MO,8/2/2018, PUTRAJAYA: Three major associations in the hotel industry have signed a pledge with the Human Resources Ministry to not implement any policies barring Muslim women staff from wearing tudung (headscarves) at the workplace. Deputy Human Resources Minister Datuk Seri Ismail Muttalib said the associations are the Malaysian Association of Hotels (MAH), Malaysian Association of Hotel Owners (MAHO) and Malaysia Budget Hotel Association (MyBHA).
He said these three associations represent more than 3,000 hotels operating throughout the country, including in Sabah and Sarawak. “The ministry is grateful for the associations’ willingness to find an amicable solution to the issue and ensure that workers’ rights are not discriminated against. “Through this pledge, it is hoped that hotels under these associations will comply with the agreement. We hope the ‘no tudung’ issue does not arise again,” he said.
Ismail was speaking at a press conference after witnessing the signing of the pledge between the Labour Department and the three associations. The Labour Department was represented by its director-general Datuk Mohd Jeffrey Joakim MAH was represented by its president Cheah Swee Hee, Shaharuddin M Saaid represented the MAHO while MYBAH was represented by Mohamed Zamri Abd Rashid.
Ismail said the government will not compromise on any issues which discriminate employees and their rights. “The department had previously held meetings with the Union Network International-Malaysia Labour Centre (UNI-MLC) and MAH on Jan 17 on the prohibition of wearing tudung in the hotel industry.
“The meeting had decided that an Implementation and Monitoring Action Committee will established at the ministry level to deal with issues of discrimination at the workplace. “This proves the government’s commitment to ensure industrial harmony continues to be preserved in the country,” he added. Since Dec last year, the ministry had conducted checks on more than 600 hotels in the country to ensure workers are not faced with any kind of discrimination.

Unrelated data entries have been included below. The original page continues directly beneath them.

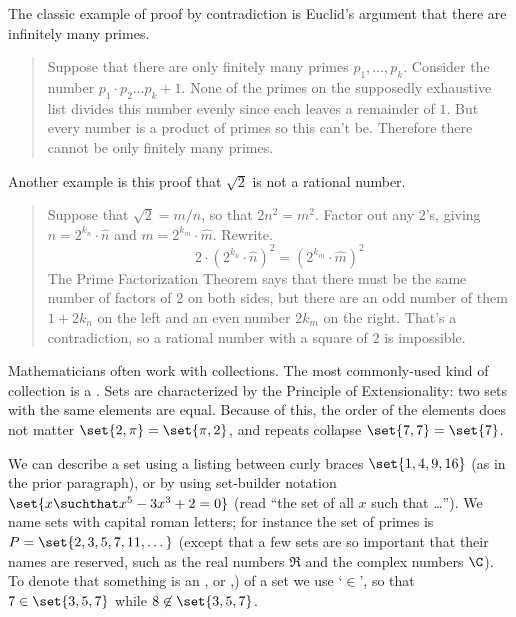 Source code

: The classic example of proof by contradiction is Euclid's
argument that there are infinitely many primes.
\begin{quote}\small
Suppose that there are only finitely many primes \( p_1,\dots,p_k \).
Consider the number \( p_1\cdot p_2\dots p_k +1 \).
None of the primes on the supposedly exhaustive list divides this number
evenly since each leaves a remainder of \( 1 \).
But every number is a product of primes so this can't be.
Therefore there cannot be only finitely many primes.
\end{quote}

Another example is this proof that
\( \sqrt{2} \) is not a rational number.
\begin{quote}\small
Suppose that  \( \sqrt{2}=m/n \), so that $2n^2=m^2$.
Factor out any \( 2 \)'s, giving
\( n=2^{k_n}\cdot \hat{n} \)
and
\( m=2^{k_m}\cdot \hat{m} \).
Rewrite.
\begin{equation*}
  2\cdot (2^{k_n}\cdot \hat{n})^2
  =
  (2^{k_m}\cdot \hat{m})^2
\end{equation*}
The Prime Factorization Theorem says that there must be the same number of
factors of \( 2 \) on both sides, but there are an odd number of them
\( 1+2k_n \) on the left and an even number \( 2k_m \) on the right.
That's a contradiction, so a rational number with a square of
\( 2 \) is impossible.
\end{quote}















Mathematicians often work with collections. 
The most commonly-used kind of collection is a . 
Sets are characterized by the Principle of Extensionality: 
two sets with the same elements are equal. 
Because of this, the order of the elements does not matter 
\( \set{2,\pi}=\set{\pi,2} \), 
and
repeats collapse \( \set{7,7}=\set{7} \).

We can describe a set using a listing between curly braces
\( \set{ 1,4,9,16 } \) (as in the prior paragraph), 
or by using set-builder notation
\( \set{x\suchthat x^5-3x^3+2=0 } \) (read ``the set of all \( x \)
such that \ldots'').
We name sets with capital roman letters; for instance the set of primes is
\( P=\set{2,3,5,7,11,\ldots\,} \) (except that a few sets 
are so important that their names are reserved, such as the
real numbers \( \Re \)
and the complex numbers \( \C \)).
To denote that something is an 
, 
or ,) of a set we
use `\(\in \)',
so that \( 7\in\set{3,5,7} \) while \( 8\not\in\set{3,5,7} \).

“Statutory checks on employers in the hotel industry will be further improved from time to time. “This is to make sure the ‘no tudung’ policy is not observed by employers,” he said. Ismail said, in addition, the Labour Department will also conduct dialogue sessions with human resource managers in the hotel industry throughout the country. “This is to explain to them the issue of workers’ rights and secure their commitment to not impose the ‘no tudung’ policy as well as other discriminatory aspects laid out in their standard operating procedure (SOP),” he added.
The banning of the tudung or headscarf was a source a dispute between various parties when the issue came to light following a report made by the Malaysian Employers Federation last year, which had received complaints from hotel workers.